4. Related to previous questions, can you transfer skills the model learned 
from one database to another? For instance, can it learn to prove 
intuitionistic theorems faster if it was first trained on classical logic?

5. Do you get (or hope to get) some sort of discriminative/generative model 
as a byproduct? For example, given a trained model, can you evaluate the 
probability that some proposition is true? Can you autosuggest possible 
theorems/steps to use based on your model? Clearly this question has proof 
assistants in mind :-)

I would also like to suggest some theorems for a test: if the answer to 
question 2 is positive, you could try your algorithm on quantum logic (see 
http://us2.metamath.org:88/qleuni/mmql.html) and intuitionistic logic (see 
http://us2.metamath.org:88/ileuni/mmil.html).

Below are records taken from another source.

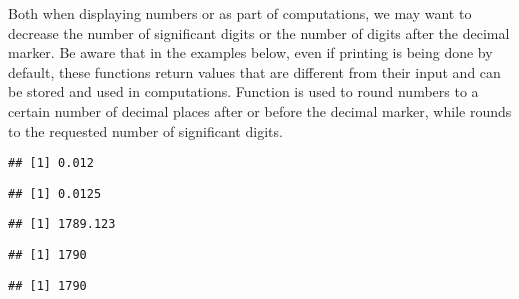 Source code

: \documentclass[krantz2]{krantz}\usepackage{knitr}
\begin{document}
Both when displaying numbers or as part of computations, we may want to decrease the number of significant digits or the number of digits after the decimal marker. Be aware that in the examples below, even if printing is being done by default, these functions return  values that are different from their input and can be stored and used in computations. Function  is used to round numbers to a certain number of decimal places after or before the decimal marker, while  rounds to the requested number of significant digits.

\begin{knitrout}\footnotesize
{}\color{fgcolor}\begin{kframe}
\begin{alltt}
\hlstd{(}\hlstd{,}  \hlstd{=} \hlstd{)}
\end{alltt}
\begin{verbatim}
## [1] 0.012
\end{verbatim}
\begin{alltt}
\hlstd{(}\hlstd{,}  \hlstd{=} \hlstd{)}
\end{alltt}
\begin{verbatim}
## [1] 0.0125
\end{verbatim}
\begin{alltt}
\hlstd{(}\hlstd{,}  \hlstd{=} \hlstd{)}
\end{alltt}
\begin{verbatim}
## [1] 1789.123
\end{verbatim}
\begin{alltt}
\hlstd{(}\hlstd{,}  \hlstd{=} \hlstd{)}
\end{alltt}
\begin{verbatim}
## [1] 1790
\end{verbatim}
\begin{alltt}
\hlstd{(}\hlstd{,}  \hlstd{=} \hlopt{-}\hlstd{)}
\end{alltt}
\begin{verbatim}
## [1] 1790
\end{verbatim}
\begin{alltt}
 \hlkwb{<-} 
 \hlkwb{<-}   \hlstd{=} \hlstd{)}

\end{alltt}
\end{kframe}
\end{knitrout}
\end{document}
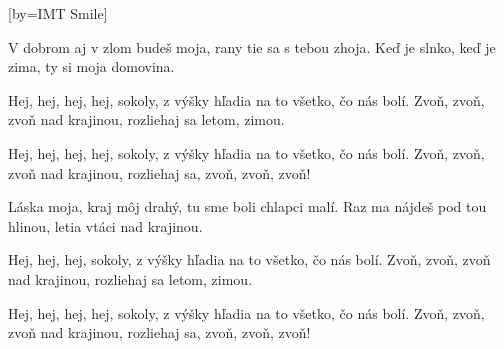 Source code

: [by={IMT Smile}]

\beginverse{}
V dobrom aj v zlom budeš moja,
rany tie sa s tebou zhoja.
Keď je slnko, keď je zima,
ty si moja domovina.
\endverse{}

\beginchorus{}
Hej, hej, hej, hej, sokoly,
z výšky hľadia na to všetko, čo nás bolí.
Zvoň, zvoň, zvoň nad krajinou,
rozliehaj sa letom, zimou.
\endchorus{}

\beginchorus{}
\chordsoff{}
Hej, hej, hej, hej, sokoly,
z výšky hľadia na to všetko, čo nás bolí.
Zvoň, zvoň, zvoň nad krajinou,
rozliehaj sa, zvoň, zvoň, zvoň!
\chordson{}
\endchorus{}

\beginverse{}
\chordsoff{}
Láska moja, kraj môj drahý,
tu sme boli chlapci malí.
Raz ma nájdeš pod tou hlinou,
letia vtáci nad krajinou.
\chordson{}
\endverse{}

\beginchorus{}
\chordsoff{}
Hej, hej, hej, sokoly,
z výšky hľadia na to všetko, čo nás bolí.
Zvoň, zvoň, zvoň nad krajinou,
rozliehaj sa letom, zimou.
\chordson{}
\endchorus{}

\beginchorus{}
\chordsoff{}
Hej, hej, hej, hej, sokoly,
z výšky hľadia na to všetko, čo nás bolí.
Zvoň, zvoň, zvoň nad krajinou,
rozliehaj sa, zvoň, zvoň, zvoň!
\chordson{}
\endchorus{}

\endsong{}

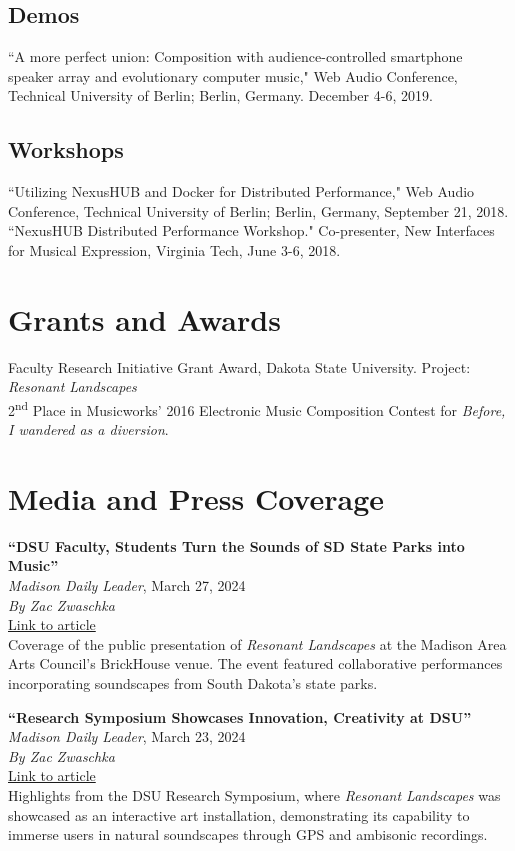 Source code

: \documentclass[10pt, a4paper]{article}
\newcommand{\years}[1]{\marginnote{\scriptsize #1}}
\begin{document}
\subsection*{Demos}
\years{2019} ``A more perfect union: Composition with audience-controlled smartphone speaker array and evolutionary computer music," Web Audio Conference, Technical University of Berlin; Berlin, Germany. December 4-6, 2019.

\subsection*{Workshops}
\years{2018} ``Utilizing NexusHUB and Docker for Distributed Performance," Web Audio Conference, Technical University of Berlin; Berlin, Germany, September 21, 2018. \\
``NexusHUB Distributed Performance Workshop." Co-presenter, New Interfaces for Musical Expression, Virginia Tech, June 3-6, 2018.



\section*{Grants and Awards}
\years{2023--24} Faculty Research Initiative Grant Award, Dakota State University. Project: \textit{Resonant Landscapes} \\
\years{2016} 2\textsuperscript{nd} Place in Musicworks’ 2016 Electronic Music Composition Contest for \textit{Before, I wandered as a diversion}. 

\section*{Media and Press Coverage}

\years{2024} \textbf{``DSU Faculty, Students Turn the Sounds of SD State Parks into Music''} \\
\textit{Madison Daily Leader}, March 27, 2024 \\
\textit{By Zac Zwaschka} \\
\href{https://www.madisondailyleader.com/news/local/article_c0bdd132-ec50-11ee-8049-a715d4e9b761.html}{Link to article} \\
Coverage of the public presentation of \textit{Resonant Landscapes} at the Madison Area Arts Council's BrickHouse venue. The event featured collaborative performances incorporating soundscapes from South Dakota's state parks.

\years{2024} \textbf{``Research Symposium Showcases Innovation, Creativity at DSU''} \\
\textit{Madison Daily Leader}, March 23, 2024 \\
\textit{By Zac Zwaschka} \\
\href{https://www.madisondailyleader.com/news/local/article_455caa5e-e85e-11ee-8628-cf0c5c2b7152.html}{Link to article} \\
Highlights from the DSU Research Symposium, where \textit{Resonant Landscapes} was showcased as an interactive art installation, demonstrating its capability to immerse users in natural soundscapes through GPS and ambisonic recordings.
\end{document}
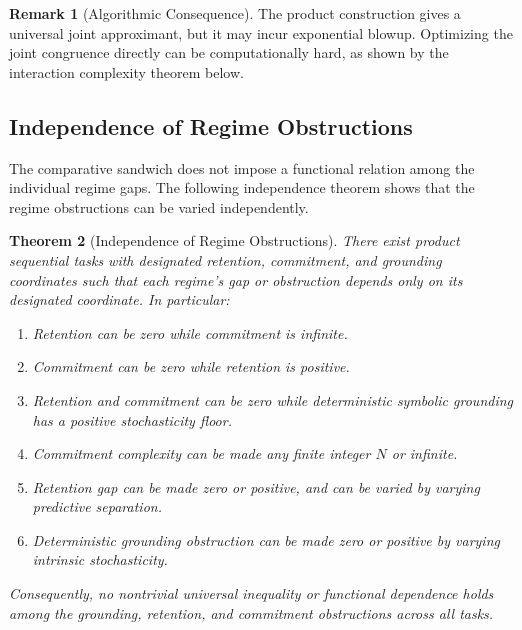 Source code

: \documentclass[12pt]{article}
\newtheorem{theorem}{Theorem}[section]
\theoremstyle{definition}
\newtheorem{remark}[theorem]{Remark}
\begin{document}
\begin{remark}[Algorithmic Consequence]
\label{rem:comparative-algorithmic}
The product construction gives a universal joint approximant, but it may incur
exponential blowup.  Optimizing the joint congruence directly can be
computationally hard, as shown by the interaction complexity theorem below.
\end{remark}

\subsection{Independence of Regime Obstructions}
\label{subsec:independence}

The comparative sandwich does not impose a functional relation among the
individual regime gaps.  The following independence theorem shows that the
regime obstructions can be varied independently.

\begin{theorem}[Independence of Regime Obstructions]
\label{thm:independence}
There exist product sequential tasks with designated retention, commitment,
and grounding coordinates such that each regime's gap or obstruction depends
only on its designated coordinate.  In particular:
\begin{enumerate}[label=(\roman*),leftmargin=2.0em]
\item Retention can be zero while commitment is infinite.
\item Commitment can be zero while retention is positive.
\item Retention and commitment can be zero while deterministic symbolic
grounding has a positive stochasticity floor.
\item Commitment complexity can be made any finite integer $N$ or infinite.
\item Retention gap can be made zero or positive, and can be varied by
varying predictive separation.
\item Deterministic grounding obstruction can be made zero or positive by
varying intrinsic stochasticity.
\end{enumerate}
Consequently, no nontrivial universal inequality or functional dependence
holds among the grounding, retention, and commitment obstructions across all
tasks.
\end{theorem}
\end{document}
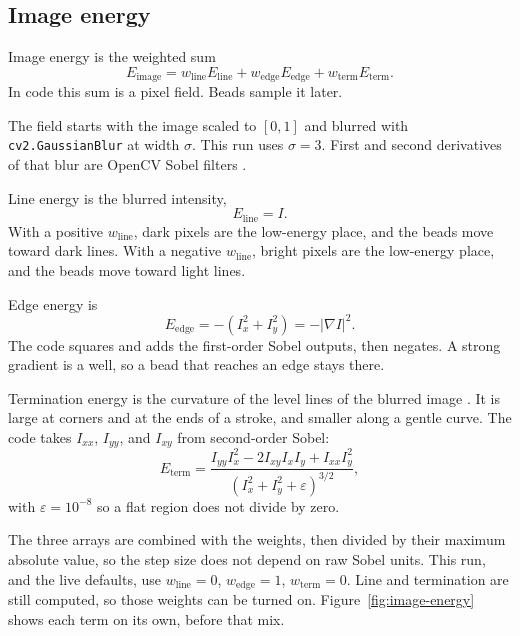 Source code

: \documentclass[11pt,twocolumn]{article}
\begin{document}
\subsection{Image energy}
\label{sec:image-energy}

Image energy is the weighted sum \cite{kass1988snakes}
\begin{equation}
  E_{\mathrm{image}}
    = w_{\mathrm{line}} E_{\mathrm{line}}
    + w_{\mathrm{edge}} E_{\mathrm{edge}}
    + w_{\mathrm{term}} E_{\mathrm{term}}.
\end{equation}
In code this sum is a pixel field. Beads sample it later.

The field starts with the image scaled to $[0,1]$ and blurred with \texttt{cv2.GaussianBlur} at width $\sigma$. This run uses $\sigma=3$. First and second derivatives of that blur are OpenCV Sobel filters \cite{bradski2000opencv}.

Line energy is the blurred intensity,
\begin{equation}
  E_{\mathrm{line}} = I.
\end{equation}
With a positive $w_{\mathrm{line}}$, dark pixels are the low-energy place, and the beads move toward dark lines. With a negative $w_{\mathrm{line}}$, bright pixels are the low-energy place, and the beads move toward light lines.

Edge energy is
\begin{equation}
  E_{\mathrm{edge}} = -(I_x^2 + I_y^2) = -|\nabla I|^2.
\end{equation}
The code squares and adds the first-order Sobel outputs, then negates. A strong gradient is a well, so a bead that reaches an edge stays there.

Termination energy is the curvature of the level lines of the blurred image \cite{kass1988snakes}. It is large at corners and at the ends of a stroke, and smaller along a gentle curve. The code takes $I_{xx}$, $I_{yy}$, and $I_{xy}$ from second-order Sobel:
\begin{equation}
  E_{\mathrm{term}}
    = \frac{I_{yy}I_x^2 - 2I_{xy}I_x I_y + I_{xx}I_y^2}
           {(I_x^2 + I_y^2 + \varepsilon)^{3/2}},
\end{equation}
with $\varepsilon = 10^{-8}$ so a flat region does not divide by zero.

The three arrays are combined with the weights, then divided by their maximum absolute value, so the step size does not depend on raw Sobel units. This run, and the live defaults, use $w_{\mathrm{line}}=0$, $w_{\mathrm{edge}}=1$, $w_{\mathrm{term}}=0$. Line and termination are still computed, so those weights can be turned on. Figure~\ref{fig:image-energy} shows each term on its own, before that mix.
\end{document}
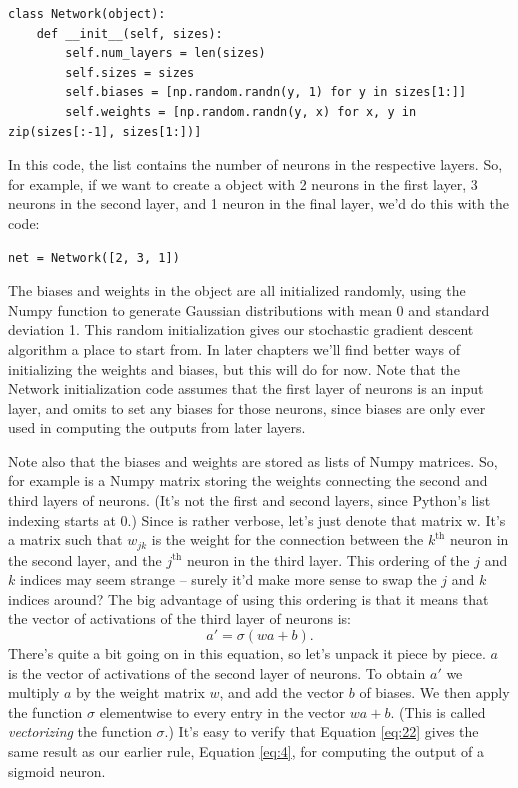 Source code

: \documentclass[a4paper,twoside,10pt]{book}
\begin{document}
\begin{lstlisting}
class Network(object):
	def __init__(self, sizes):
		self.num_layers = len(sizes)
		self.sizes = sizes
		self.biases = [np.random.randn(y, 1) for y in sizes[1:]]
		self.weights = [np.random.randn(y, x) for x, y in zip(sizes[:-1], sizes[1:])]
\end{lstlisting}
In this code, the list  contains the number of neurons in the respective layers. So, for example, if we want to create a  object with 2 neurons in the first layer, 3 neurons in the second layer, and 1 neuron in the final layer, we'd do this with the code:

\begin{lstlisting}
net = Network([2, 3, 1])
\end{lstlisting}
The biases and weights in the  object are all initialized randomly, using the Numpy  function to generate Gaussian distributions with mean 0 and standard deviation 1. This random initialization gives our stochastic gradient descent algorithm a place to start from. In later chapters we'll find better ways of initializing the weights and biases, but this will do for now. Note that the Network initialization code assumes that the first layer of neurons is an input layer, and omits to set any biases for those neurons, since biases are only ever used in computing the outputs from later layers.

Note also that the biases and weights are stored as lists of Numpy matrices. So, for example  is a Numpy matrix storing the weights connecting the second and third layers of neurons. (It's not the first and second layers, since Python's list indexing starts at 0.) Since  is rather verbose, let's just denote that matrix w. It's a matrix such that $w_{jk}$ is the weight for the connection between the $k^\mathrm{th}$ neuron in the second layer, and the $j^\mathrm{th}$ neuron in the third layer. This ordering of the $j$ and $k$ indices may seem strange -- surely it'd make more sense to swap the $j$ and $k$ indices around? The big advantage of using this ordering is that it means that the vector of activations of the third layer of neurons is:
\begin{equation}
	a' = \sigma(w a + b).
	\label{eq:22}
\end{equation}
There's quite a bit going on in this equation, so let's unpack it piece by piece. $a$ is the vector of activations of the second layer of neurons. To obtain $a'$ we multiply $a$ by the weight matrix $w$, and add the vector $b$ of biases. We then apply the function $\sigma$ elementwise to every entry in the vector $wa+b$. (This is called \textit{vectorizing} the function $\sigma$.) It's easy to verify that Equation \ref{eq:22} gives the same result as our earlier rule, Equation \ref{eq:4}, for computing the output of a sigmoid neuron.
\end{document}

As for set.mm, it would be interesting to see how it behaves on 
calculational proofs like, for example, proofs that certain numbers are 
prime (see http://us2.metamath.org:88/mpeuni/mmtheorems145.html#mm14463s). 
Another interesting topic is proofs in the Tarskian geometry section (see 
http://us2.metamath.org:88/mpeuni/mmtheorems237.html#mm23691h). Those 
mostly use propositional calculus and Tarski axioms, which reduces the 
search space. Geometric proofs also have some sort of "geometric intuition" 
behind them which may (or may not) be helpful for finding proofs.